Tuesday, March 12, 2002 :::
Here's a lil sum'in sum'in I wrote over X-Mas break titled: Eternal Resolution.
I am a klutz. Falling easily. Sometimes it's hard to get up off the slick ground. I try to scratch, but my nails don't have teeth yet, so they gum the tile. And I can feel the bruises forming on my knees. I can almost make out my reflection, mangled more by the misplaced strands of hair then the cracks mirrored in my eyes. As on mornings of nights spent scratching skin against skin. Freshly waxed thighs glistning in persperation. Making out perfection through a naked mans eyes.
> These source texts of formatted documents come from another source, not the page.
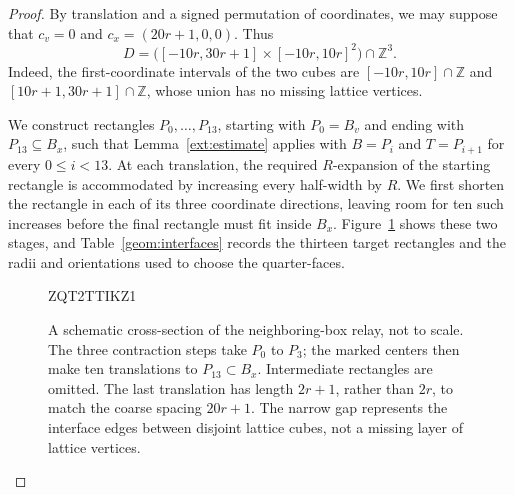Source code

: \documentclass[11pt]{article}
\theoremstyle{definition}
\theoremstyle{remark}
\numberwithin{equation}{section}
\begin{document}
\begin{proof}
By translation and a signed permutation of coordinates, we may suppose that
$c_v=0$ and $c_x=(20r+1,0,0)$. Thus
\begin{equation}\label{geom:prism}
  D=\bigl([-10r,30r+1]\times[-10r,10r]^2\bigr)\cap\mathbb Z^3.
\end{equation}
Indeed, the first-coordinate intervals of the two cubes are
$[-10r,10r]\cap\mathbb Z$ and $[10r+1,30r+1]\cap\mathbb Z$, whose union has
no missing lattice vertices.

We construct rectangles $P_0,\ldots,P_{13}$, starting with $P_0=B_v$ and
ending with $P_{13}\subseteq B_x$, such that
Lemma~\ref{ext:estimate} applies with $B=P_i$ and $T=P_{i+1}$ for every
$0\le i<13$. At each translation, the required $R$-expansion of the starting
rectangle is accommodated by increasing every half-width by $R$.
We first shorten the rectangle in each of its three coordinate directions,
leaving room for ten such increases before the final rectangle must fit
inside $B_x$. Figure~\ref{geom:figure} shows these two stages, and
Table~\ref{geom:interfaces} records the thirteen target rectangles and
the radii and orientations used to choose the quarter-faces.

\begin{figure}[tbp]

ZQT2TTIKZ1
\caption{A schematic cross-section of the neighboring-box relay, not to scale.
The three contraction steps take $P_0$ to $P_3$; the marked centers then make
ten translations to $P_{13}\subset B_x$. Intermediate rectangles are omitted.
The last translation has length $2r+1$, rather than $2r$, to match the coarse
spacing $20r+1$. The narrow gap represents the interface edges between disjoint
lattice cubes, not a missing layer of lattice vertices.}
\label{geom:figure}
\end{figure}

\begin{table}[tbp]


\end{table}
\end{proof}
\end{document}
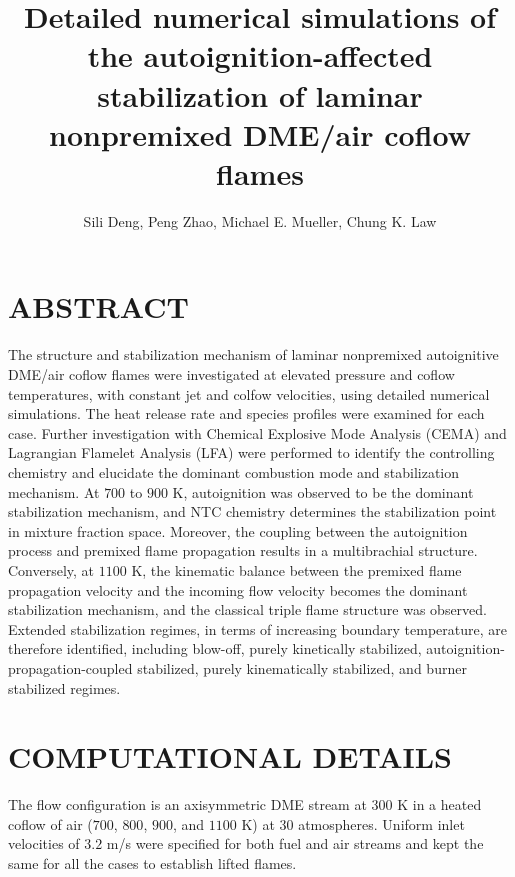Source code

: \documentclass[twocolumn,10pt]{hphrc}
\title{Detailed numerical simulations of the autoignition-affected stabilization of laminar nonpremixed DME/air coflow flames}
\author{Sili Deng, Peng Zhao, Michael E. Mueller, Chung K. Law
    \affiliation{
	Department of Mechanical and Aerospace Engineering\\
	Princeton University\\
    silideng@princeton.edu
    }	
}
\begin{document}
\maketitle   %

\fontsize{9}{11}\selectfont

\section*{ABSTRACT}

The structure and stabilization mechanism of laminar nonpremixed autoignitive DME/air coflow flames were investigated at elevated pressure and coflow temperatures, with constant jet and colfow velocities, using detailed numerical simulations.  The heat release rate and species profiles were examined for each case. Further investigation with Chemical Explosive Mode Analysis (CEMA) and Lagrangian Flamelet Analysis (LFA) were performed to identify the controlling chemistry and elucidate the dominant combustion mode and stabilization mechanism.  At $700$ to $900$ K, autoignition was observed to be the dominant stabilization mechanism, and NTC chemistry determines the stabilization point in mixture fraction space.  Moreover, the coupling between the autoignition process and premixed flame propagation results in a multibrachial structure.  Conversely, at $1100$ K, the kinematic balance between the premixed flame propagation velocity and the incoming flow velocity becomes the dominant stabilization mechanism, and the classical triple flame structure was observed.  Extended stabilization regimes, in terms of increasing boundary temperature, are therefore identified, including blow-off, purely kinetically stabilized, autoignition-propagation-coupled stabilized, purely kinematically stabilized, and burner stabilized regimes.

\section*{COMPUTATIONAL DETAILS}

The flow configuration is an axisymmetric DME stream at $300$ K in a heated coflow of air ($700$, $800$, $900$, and $1100$ K) at $30$ atmospheres.  Uniform inlet velocities of $3.2$ m/s were specified for both fuel and air streams and kept the same for all the cases to establish lifted flames.
\end{document}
I can feel the bruises forming from the clumsy fall, & sometimes it's hard to get up. I am a klutz. Dropping shit. Sometimes it's hard to pick up all the pieces scattered around my feet. So tiny. There always seems to be one stuck under my skin, pulsing & stinging until I can gum it out. There's lots of little shreds in there-not enough to cause hemmorage, just enough to be annoying. But I'm the one who broke to pieces. Loosing grasp. And sometimes it's hard to put it back together. I am a klutz. Tripping over myself. Damaging my skin every day with each puff of light air. But if you were to see me, doing that dance I do: Hips shakin' just right. Lips smakin' just right. Words forming just right. You'd never know.